Byte Tank

Pedro Lopes Blog

Hacker News Daily

This article will dive into the system behind the generation of Hacker News Daily, an open source lightweight daily Hacker News best stories website, with screenshots and top comments.


Motivation

Hacker News is my go-to source for relevant, interesting and constructive discussions on a wide range of topics. I usually consume it via Daemonology’s Hacker News Daily, to catch up on the most active topics in the community.

Daemonology’s Hacker News Daily presents the title, story link, Hacker News discussion link, and is optimized for desktop. I usually consult it on mobile, and when I am several days behind, I sweep through the archives and open several story/discussion links in separate mobile tabs, in order to triage the stories with a quick glance at their web page and their discussion’s top comments.

This project aims to ease that process, by generating a set of web pages presenting the best daily Hacker News for mobile or desktop, with screenshots and top comments for each story, while aiming to have a low footprint to the end user.

Architecture

Information flow diagram between the different components of the system

The basilar idea is to recurrently get the best Hacker News stories via its API; take screenshots of the web pages that these stories link to; and have this workflow executed via GitHub Actions.

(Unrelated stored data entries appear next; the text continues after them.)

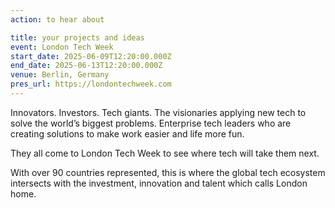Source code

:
 ```yaml
---
action: to hear about

title: your projects and ideas
event: London Tech Week
start_date: 2025-06-09T12:20:00.000Z
end_date: 2025-06-13T12:20:00.000Z
venue: Berlin, Germany
pres_url: https://londontechweek.com
---
```


Innovators. Investors. Tech giants. The visionaries applying new tech to solve the world’s biggest problems. Enterprise tech leaders who are creating solutions to make work easier and life more fun.

They all come to London Tech Week to see where tech will take them next.

With over 90 countries represented, this is where the global tech ecosystem intersects with the investment, innovation and talent which calls London home.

In specific, these are the steps taken to generate the final web pages (illustrated by the above diagram):

1. Every day, a new Github Workflow is spawned, kickstarting the entire process.

2. Update History

  • The first step is to get the past days best stories from the last successful run, and add the current best stories by reaching out to the Hacker News API to fetch the current list of best stories, removing the ones that were already featured, and adding the top ones to the current history
    • To persist the past best stories history, an days_history.dat artifact is created in every run, which is a simple Python Pickle containing the story ids from the past days. These days are stored in form of a deque, in order to pop the older days as the history grows larger
    • The final result of this step is a new days_history.dat, which will be used in the next step below, and will also serve as a base for the next workflow
    • If a viable days_history.dat artifact cannot not be found in the previous successful runs, it is rebuilt by parsing the Daemonology’s Hacker News Daily web page

3. Create Day/Story Models

  • From the story ids provided by the previously built days_history.dat, a list of hydrated days with their respective stories are built. These models will posteriorly provide all the information needed to create the final web page views
    • Each story is composed of an ID, title, story link, Hacker News discussion link, and its top comments. This information is obtained via the Hacker News API (example call)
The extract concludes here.